Hopefully you’ve taken away some helpful ways to understand the people around you and predict them better. Even more hopefully, you’ve gained at least a little bit of a sense that it’s ok for them to be different, and that the world works best when we don’t try to turn everyone into ourselves.
- To be clear, I’m not saying that being a high-dominance F justifies dismissing other people’s perspectives or anything remotely like that.
- For posterity’s sake, that search currently looks like this. A handful of expensive and dense-looking textbooks, and one affordable religious interpretation. Below that are books whose relationship with the 5-factor model looks iffy, or which seem focused on abnormal psychology.
- I have a lot of kids.
- They don’t seem to have a TAG program, which is why I’m confused every year when I go for parent-teacher conferences and the teachers want me to sign a permission slip to let her be in it. Maybe someday I will track down that particular mystery.
- Pretty sure both those books cite the exact number, some percentage in the 70s. I, however, am super horrible awful at remembering exact numbers/dates/names. So in my head, it’s just “3/4”.
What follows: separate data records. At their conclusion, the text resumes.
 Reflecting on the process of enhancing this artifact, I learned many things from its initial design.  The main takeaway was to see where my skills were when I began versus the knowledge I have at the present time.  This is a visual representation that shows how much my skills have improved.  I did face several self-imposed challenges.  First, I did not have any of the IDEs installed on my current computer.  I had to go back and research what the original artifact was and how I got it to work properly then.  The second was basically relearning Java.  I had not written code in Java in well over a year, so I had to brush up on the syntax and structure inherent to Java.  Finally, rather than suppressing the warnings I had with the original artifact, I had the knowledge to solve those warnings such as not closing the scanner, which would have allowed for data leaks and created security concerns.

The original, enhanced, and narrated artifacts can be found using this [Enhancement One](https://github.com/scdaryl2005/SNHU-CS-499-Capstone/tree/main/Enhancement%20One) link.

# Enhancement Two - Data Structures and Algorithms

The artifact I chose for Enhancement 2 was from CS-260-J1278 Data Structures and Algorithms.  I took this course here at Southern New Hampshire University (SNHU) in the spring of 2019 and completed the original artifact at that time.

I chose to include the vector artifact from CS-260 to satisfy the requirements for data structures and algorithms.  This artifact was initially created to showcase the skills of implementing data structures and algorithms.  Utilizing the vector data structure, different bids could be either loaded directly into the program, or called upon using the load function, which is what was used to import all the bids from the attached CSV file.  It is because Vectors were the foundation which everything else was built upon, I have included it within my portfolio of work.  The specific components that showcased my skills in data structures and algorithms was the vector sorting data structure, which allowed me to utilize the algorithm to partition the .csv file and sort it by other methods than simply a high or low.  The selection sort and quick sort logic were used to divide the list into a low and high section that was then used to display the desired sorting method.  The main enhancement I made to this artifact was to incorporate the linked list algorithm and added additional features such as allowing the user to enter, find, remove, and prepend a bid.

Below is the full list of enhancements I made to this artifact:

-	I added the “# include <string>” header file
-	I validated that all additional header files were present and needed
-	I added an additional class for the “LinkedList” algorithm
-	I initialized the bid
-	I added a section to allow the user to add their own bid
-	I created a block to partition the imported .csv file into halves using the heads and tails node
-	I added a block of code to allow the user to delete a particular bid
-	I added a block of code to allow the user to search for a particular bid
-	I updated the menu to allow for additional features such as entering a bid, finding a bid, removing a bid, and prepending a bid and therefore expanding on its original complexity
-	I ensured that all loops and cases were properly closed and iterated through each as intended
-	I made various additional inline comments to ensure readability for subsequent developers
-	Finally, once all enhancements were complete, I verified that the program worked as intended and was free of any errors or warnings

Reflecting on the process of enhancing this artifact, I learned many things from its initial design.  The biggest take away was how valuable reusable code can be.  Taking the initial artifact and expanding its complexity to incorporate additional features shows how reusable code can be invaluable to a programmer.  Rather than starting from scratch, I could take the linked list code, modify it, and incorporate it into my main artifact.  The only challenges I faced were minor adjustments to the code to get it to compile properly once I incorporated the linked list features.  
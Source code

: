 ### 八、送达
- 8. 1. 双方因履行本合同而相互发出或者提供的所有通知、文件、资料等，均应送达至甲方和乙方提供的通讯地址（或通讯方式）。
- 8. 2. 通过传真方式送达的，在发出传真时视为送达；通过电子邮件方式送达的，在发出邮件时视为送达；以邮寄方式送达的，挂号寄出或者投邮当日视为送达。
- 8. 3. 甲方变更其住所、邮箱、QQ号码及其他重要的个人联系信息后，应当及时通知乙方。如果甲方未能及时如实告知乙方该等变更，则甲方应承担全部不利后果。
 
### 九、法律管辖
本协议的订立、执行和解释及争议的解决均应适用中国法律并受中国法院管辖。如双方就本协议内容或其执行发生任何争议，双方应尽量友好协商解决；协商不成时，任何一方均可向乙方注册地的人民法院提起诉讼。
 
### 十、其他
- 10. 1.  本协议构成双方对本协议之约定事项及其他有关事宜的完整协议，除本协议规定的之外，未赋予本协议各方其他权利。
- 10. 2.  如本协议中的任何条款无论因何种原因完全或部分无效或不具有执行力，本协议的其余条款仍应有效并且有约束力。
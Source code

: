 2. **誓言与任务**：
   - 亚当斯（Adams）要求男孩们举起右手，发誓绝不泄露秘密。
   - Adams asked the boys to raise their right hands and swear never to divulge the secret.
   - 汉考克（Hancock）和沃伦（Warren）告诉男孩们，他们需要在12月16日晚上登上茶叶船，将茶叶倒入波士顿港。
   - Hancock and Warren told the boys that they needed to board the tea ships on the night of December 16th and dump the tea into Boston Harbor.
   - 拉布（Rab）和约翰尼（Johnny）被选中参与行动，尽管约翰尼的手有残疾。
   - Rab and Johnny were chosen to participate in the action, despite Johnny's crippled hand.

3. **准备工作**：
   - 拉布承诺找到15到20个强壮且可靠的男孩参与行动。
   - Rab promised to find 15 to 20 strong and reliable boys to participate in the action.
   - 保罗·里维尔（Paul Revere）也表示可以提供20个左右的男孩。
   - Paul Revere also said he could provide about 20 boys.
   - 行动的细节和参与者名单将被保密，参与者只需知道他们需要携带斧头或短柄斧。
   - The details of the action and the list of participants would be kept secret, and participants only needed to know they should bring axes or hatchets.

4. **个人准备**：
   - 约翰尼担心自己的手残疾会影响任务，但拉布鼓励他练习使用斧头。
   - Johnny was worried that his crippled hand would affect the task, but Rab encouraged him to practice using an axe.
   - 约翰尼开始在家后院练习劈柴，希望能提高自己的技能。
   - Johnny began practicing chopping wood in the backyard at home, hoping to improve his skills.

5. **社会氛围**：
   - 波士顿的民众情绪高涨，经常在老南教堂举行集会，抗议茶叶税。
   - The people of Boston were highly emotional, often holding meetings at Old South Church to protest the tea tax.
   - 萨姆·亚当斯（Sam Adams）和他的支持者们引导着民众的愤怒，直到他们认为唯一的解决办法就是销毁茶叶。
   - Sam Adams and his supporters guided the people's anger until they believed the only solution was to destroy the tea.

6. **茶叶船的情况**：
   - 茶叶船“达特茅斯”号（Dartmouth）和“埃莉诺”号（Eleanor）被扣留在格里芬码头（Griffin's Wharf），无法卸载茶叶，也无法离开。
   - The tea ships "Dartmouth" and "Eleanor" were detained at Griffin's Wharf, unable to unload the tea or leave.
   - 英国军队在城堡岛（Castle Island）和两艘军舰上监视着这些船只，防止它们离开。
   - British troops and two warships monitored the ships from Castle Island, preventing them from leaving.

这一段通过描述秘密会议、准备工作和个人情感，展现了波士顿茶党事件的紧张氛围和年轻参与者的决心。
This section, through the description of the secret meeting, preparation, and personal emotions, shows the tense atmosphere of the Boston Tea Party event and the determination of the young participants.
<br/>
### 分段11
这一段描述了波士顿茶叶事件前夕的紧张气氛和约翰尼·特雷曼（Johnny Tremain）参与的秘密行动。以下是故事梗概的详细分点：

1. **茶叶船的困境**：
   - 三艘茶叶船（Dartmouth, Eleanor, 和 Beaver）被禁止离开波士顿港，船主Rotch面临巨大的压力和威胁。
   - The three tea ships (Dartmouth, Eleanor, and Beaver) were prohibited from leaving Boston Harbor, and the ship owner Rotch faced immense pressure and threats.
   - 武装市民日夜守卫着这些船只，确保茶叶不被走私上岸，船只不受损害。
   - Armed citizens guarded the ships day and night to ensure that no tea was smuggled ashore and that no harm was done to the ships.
- Ron Paul and Paul Ryan are the Ns and I’m mostly sure that Romney and Biden are Ss. As I expect this post mostly to be read by Ns, I expect them to feel the Pauls are more relatable, regardless of how much you agree/disagree with their politics. My hypothesis is that Ss experience a similar likability towards other Ss, but I haven’t discussed it with any. It’s tricky to convey the question to someone of a different type without giving them the impression that you’re calling them unlikable.
- Yes, yes, the sidedness of the brain is greatly exaggerated, yada yada. But the theory persists partly because, regardless of brain physiology, people find the words/numbers/logic vs. art/poetry/music/emotions dichotomy to reflect real life in some way.
- There are some almost-but-not-quite-exact quotes from Re-Modeling the Mind going on in this part.
- I’m glossing over a bunch of stuff in Re-Modeling the Mind about inborn templates and Jungian archetypes, because the latter phrase alone is going to set off people’s woo detectors. I can’t do justice to it in this post, so I’m staying away from it for now, but let me say that the author takes the concept of Jungian archetypes and turns it into something sensible and un-woo.
- Quote taken from Re-Modeling the Mind, to no one’s surprise.
- Not to be confused with iNs. iN is a danger-oriented iNtuition function; INs are dominant Ns who have an introverted function as the top dog. INs are INTJ, INTP, INFJ, INFP, whereas iN is had in the top-two by ENTJ, INTJ, ENFJ, INFJ.
- The author of Re-Modeling the Mind recently managed to hilariously and accurately point out that I, as an NT, would not want to read a book with me-as-a-mom in it; I’d need to find a way to give myself more science cred before I’d want to read about my experiences per se. (Reading about my ideas is another matter.)
- The only link I’ve seen that explains decoupling is one that had pages and pages of discussing something else first before talking about decoupling. If someone has a link with a better, straightforward description of the concept, I’d appreciate getting that.